Dr. Katharine Milton
Dept. of Anthropology
University of California
Berkeley, CA 94720, USA
e-mail: kmilton@uclink4.berkeley.edu

KATHARINE MILTON is a professor of physical anthropology at the University of California in Berkeley. She received her Ph.D. in anthropology from New York University in 1977 and carried out two years of fieldwork in Panama as a post-doctoral fellow with the Smithsonian Institution. Her research focuses on the dietary ecology and digestive physiology of Primates, both humans and non-human, and has involved her in fieldwork with howler monkeys, woolly spider monkeys and chimpanzees as well as forest-based human societies in both the Brazilian Amazon and Papua New Guinea. She is the author of more than 60 publications and was recently elected to the American Academy of Arts and Sciences. Her publications on ecological practices of Amazonian groups include the following: Protein and carbohydrate resources of the Maku Indians of Northwestern Amazonia. American Anthropologist 86:7-27 (1984); Comparative aspects of diet in Amazonian Forest Dwellers. Philosophical Transactions of the Royal Society, Series B. 334: 253-263 (1991); Civilization and its Discontents. Natural History, March 1992, pp. 36-45 (1992).

**************************************

ABSTRACT

"Cultural and Ecological Diversity of Forest-Based Amazonian Societies"
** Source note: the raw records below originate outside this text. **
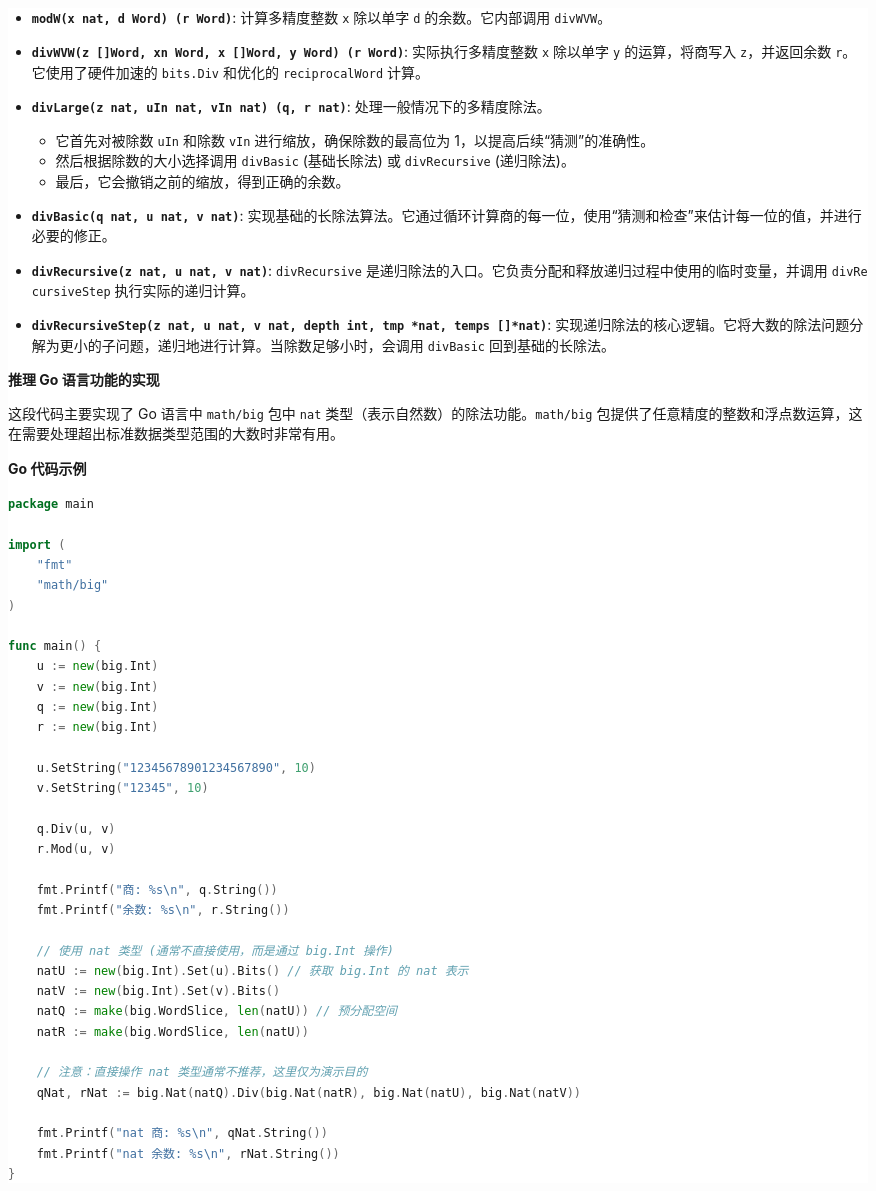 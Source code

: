 * **`modW(x nat, d Word) (r Word)`**:  计算多精度整数 `x` 除以单字 `d` 的余数。它内部调用 `divWVW`。

* **`divWVW(z []Word, xn Word, x []Word, y Word) (r Word)`**:  实际执行多精度整数 `x` 除以单字 `y` 的运算，将商写入 `z`，并返回余数 `r`。  它使用了硬件加速的 `bits.Div` 和优化的 `reciprocalWord` 计算。

* **`divLarge(z nat, uIn nat, vIn nat) (q, r nat)`**:  处理一般情况下的多精度除法。
    * 它首先对被除数 `uIn` 和除数 `vIn` 进行缩放，确保除数的最高位为 1，以提高后续“猜测”的准确性。
    * 然后根据除数的大小选择调用 `divBasic` (基础长除法) 或 `divRecursive` (递归除法)。
    * 最后，它会撤销之前的缩放，得到正确的余数。

* **`divBasic(q nat, u nat, v nat)`**:  实现基础的长除法算法。它通过循环计算商的每一位，使用“猜测和检查”来估计每一位的值，并进行必要的修正。

* **`divRecursive(z nat, u nat, v nat)`**:  `divRecursive` 是递归除法的入口。它负责分配和释放递归过程中使用的临时变量，并调用 `divRecursiveStep` 执行实际的递归计算。

* **`divRecursiveStep(z nat, u nat, v nat, depth int, tmp *nat, temps []*nat)`**:  实现递归除法的核心逻辑。它将大数的除法问题分解为更小的子问题，递归地进行计算。当除数足够小时，会调用 `divBasic` 回到基础的长除法。

**推理 Go 语言功能的实现**

这段代码主要实现了 Go 语言中 `math/big` 包中 `nat` 类型（表示自然数）的除法功能。`math/big` 包提供了任意精度的整数和浮点数运算，这在需要处理超出标准数据类型范围的大数时非常有用。

**Go 代码示例**

```go
package main

import (
	"fmt"
	"math/big"
)

func main() {
	u := new(big.Int)
	v := new(big.Int)
	q := new(big.Int)
	r := new(big.Int)

	u.SetString("12345678901234567890", 10)
	v.SetString("12345", 10)

	q.Div(u, v)
	r.Mod(u, v)

	fmt.Printf("商: %s\n", q.String())
	fmt.Printf("余数: %s\n", r.String())

	// 使用 nat 类型 (通常不直接使用，而是通过 big.Int 操作)
	natU := new(big.Int).Set(u).Bits() // 获取 big.Int 的 nat 表示
	natV := new(big.Int).Set(v).Bits()
	natQ := make(big.WordSlice, len(natU)) // 预分配空间
	natR := make(big.WordSlice, len(natU))

	// 注意：直接操作 nat 类型通常不推荐，这里仅为演示目的
	qNat, rNat := big.Nat(natQ).Div(big.Nat(natR), big.Nat(natU), big.Nat(natV))

	fmt.Printf("nat 商: %s\n", qNat.String())
	fmt.Printf("nat 余数: %s\n", rNat.String())
}
```
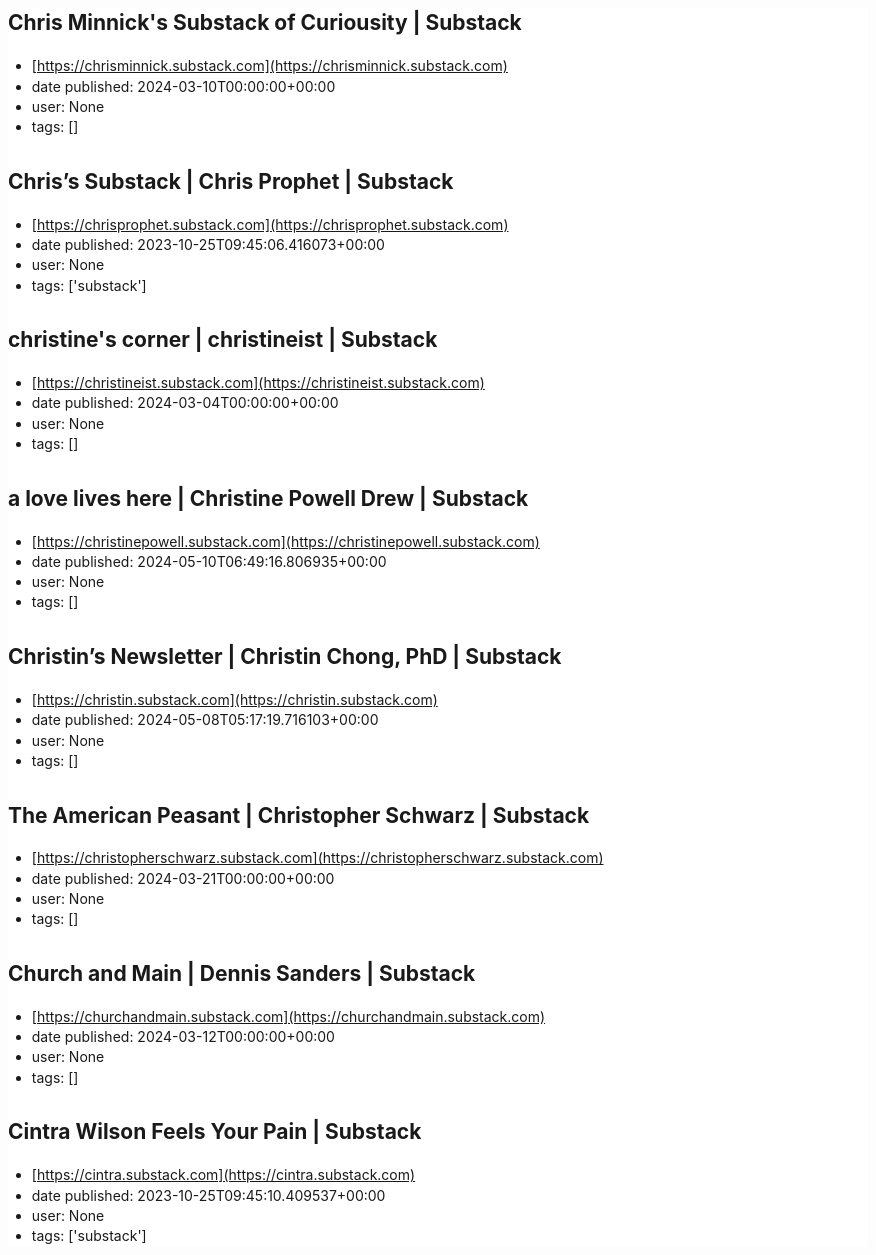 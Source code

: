## Chris Minnick's Substack of Curiousity | Substack
 - [https://chrisminnick.substack.com](https://chrisminnick.substack.com)
 - date published: 2024-03-10T00:00:00+00:00
 - user: None
 - tags: []

## Chris’s Substack | Chris Prophet | Substack
 - [https://chrisprophet.substack.com](https://chrisprophet.substack.com)
 - date published: 2023-10-25T09:45:06.416073+00:00
 - user: None
 - tags: ['substack']

## christine's corner | christineist | Substack
 - [https://christineist.substack.com](https://christineist.substack.com)
 - date published: 2024-03-04T00:00:00+00:00
 - user: None
 - tags: []

## a love lives here | Christine Powell Drew | Substack
 - [https://christinepowell.substack.com](https://christinepowell.substack.com)
 - date published: 2024-05-10T06:49:16.806935+00:00
 - user: None
 - tags: []

## Christin’s Newsletter | Christin Chong, PhD | Substack
 - [https://christin.substack.com](https://christin.substack.com)
 - date published: 2024-05-08T05:17:19.716103+00:00
 - user: None
 - tags: []

## The American Peasant | Christopher Schwarz | Substack
 - [https://christopherschwarz.substack.com](https://christopherschwarz.substack.com)
 - date published: 2024-03-21T00:00:00+00:00
 - user: None
 - tags: []

## Church and Main | Dennis Sanders | Substack
 - [https://churchandmain.substack.com](https://churchandmain.substack.com)
 - date published: 2024-03-12T00:00:00+00:00
 - user: None
 - tags: []

## Cintra Wilson Feels Your Pain  | Substack
 - [https://cintra.substack.com](https://cintra.substack.com)
 - date published: 2023-10-25T09:45:10.409537+00:00
 - user: None
 - tags: ['substack']
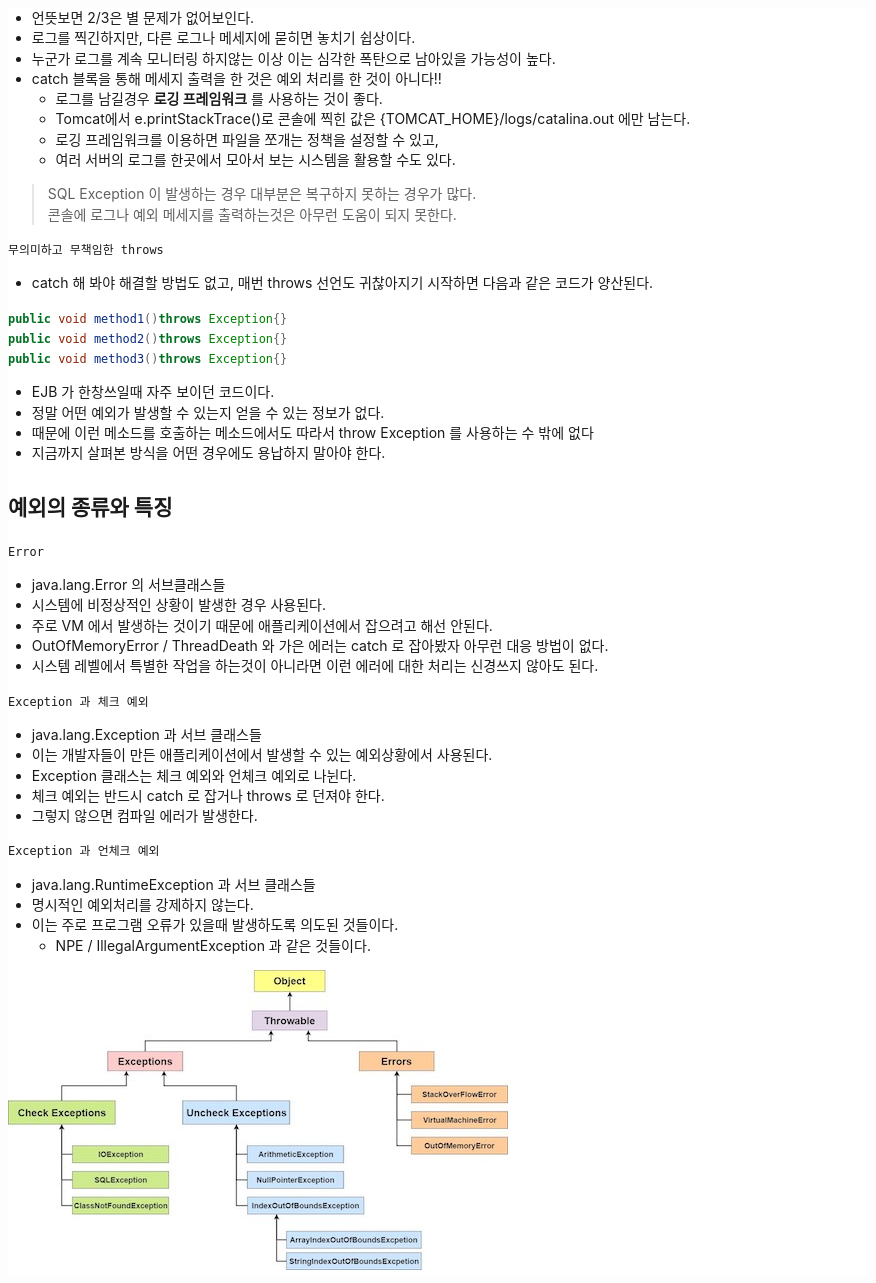 - 언뜻보면 2/3은 별 문제가 없어보인다.
- 로그를 찍긴하지만, 다른 로그나 메세지에 묻히면 놓치기 쉽상이다.
- 누군가 로그를 계속 모니터링 하지않는 이상 이는 심각한 폭탄으로 남아있을 가능성이 높다.
- catch 블록을 통해 메세지 출력을 한 것은 예외 처리를 한 것이 아니다!!
    - 로그를 남길경우 **로깅 프레임워크** 를 사용하는 것이 좋다.
    - Tomcat에서 e.printStackTrace()로 콘솔에 찍힌 값은 {TOMCAT_HOME}/logs/catalina.out 에만 남는다.
    - 로깅 프레임워크를 이용하면 파일을 쪼개는 정책을 설정할 수 있고,
    - 여러 서버의 로그를 한곳에서 모아서 보는 시스템을 활용할 수도 있다.

> SQL Exception 이 발생하는 경우 대부분은 복구하지 못하는 경우가 많다. <br/>
> 콘솔에 로그나 예외 메세지를 출력하는것은 아무런 도움이 되지 못한다.

`무의미하고 무책임한 throws`

- catch 해 봐야 해결할 방법도 없고, 매번 throws 선언도 귀찮아지기 시작하면 다음과 같은 코드가 양산된다.

```java
public void method1()throws Exception{}
public void method2()throws Exception{}
public void method3()throws Exception{}
```

- EJB 가 한창쓰일때 자주 보이던 코드이다.
- 정말 어떤 예외가 발생할 수 있는지 얻을 수 있는 정보가 없다.
- 때문에 이런 메소드를 호출하는 메소드에서도 따라서 throw Exception 를 사용하는 수 밖에 없다
- 지금까지 살펴본 방식을 어떤 경우에도 용납하지 말아야 한다.

## 예외의 종류와 특징

`Error`

- java.lang.Error 의 서브클래스들
- 시스템에 비정상적인 상황이 발생한 경우 사용된다.
- 주로 VM 에서 발생하는 것이기 때문에 애플리케이션에서 잡으려고 해선 안된다.
- OutOfMemoryError / ThreadDeath 와 가은 에러는 catch 로 잡아봤자 아무런 대응 방법이 없다.
- 시스템 레벨에서 특별한 작업을 하는것이 아니라면 이런 에러에 대한 처리는 신경쓰지 않아도 된다.

`Exception 과 체크 예외`

- java.lang.Exception 과 서브 클래스들
- 이는 개발자들이 만든 애플리케이션에서 발생할 수 있는 예외상황에서 사용된다.
- Exception 클래스는 체크 예외와 언체크 예외로 나뉜다.
- 체크 예외는 반드시 catch 로 잡거나 throws 로 던져야 한다.
- 그렇지 않으면 컴파일 에러가 발생한다.

`Exception 과 언체크 예외`

- java.lang.RuntimeException 과 서브 클래스들
- 명시적인 예외처리를 강제하지 않는다.
- 이는 주로 프로그램 오류가 있을때 발생하도록 의도된 것들이다.
    - NPE / IllegalArgumentException 과 같은 것들이다.

![JavaException](images/java_exception.png)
Lowland forests of the Brazilian Amazon are still occupied by a number of indigenous groups. Some, such as the Yanomami, have relatively large populations but many others are quite small, consisting, in total, of no more than 100-200 individuals. My work focuses on the study of the comparative ecology of these smaller societies, with particular attention paid to utilization of forest products, both as food and in medicinal and other contexts. The Amazon Basin was once regarded as a relatively homogenous and stable environment whose human occupants likewise were often described as if they were static, almost interchangeable entities. Recent research has revealed the tremendous climatic, floral and faunal diversity that characterizes Amazonia as well as a wide and impressive range of differences in almost all aspects of the comparative ecology of its different human inhabitants. Such diversity in human cultural and ecological practices exists whether one compares two groups in the same geographical region with distinct linguistic affinities or two groups speaking languages derived the same linguistic stock and occupying adjacent territories. Ethnobotanical inventories I have conducted with six Amazonian groups show considerable inter-group variation in terms of which sex-age classes have the greatest store of ethnobotanical knowledge as well as a surprising absence of such knowledge in younger members, both male and female, of at least one remote and little contacted group, the Mat's. Uses made of plants and animals likewise vary and one society may have no knowledge of the uses made of a particular animal or plant species that figures heavily in the cultural practices of another. These comparative data indicate that the preservation of traditional knowledge must be undertaken on a group-by-group basis and that the magnitude of loss of cultural biodiversity that has occurred in forest peoples is far more vast than originally believed.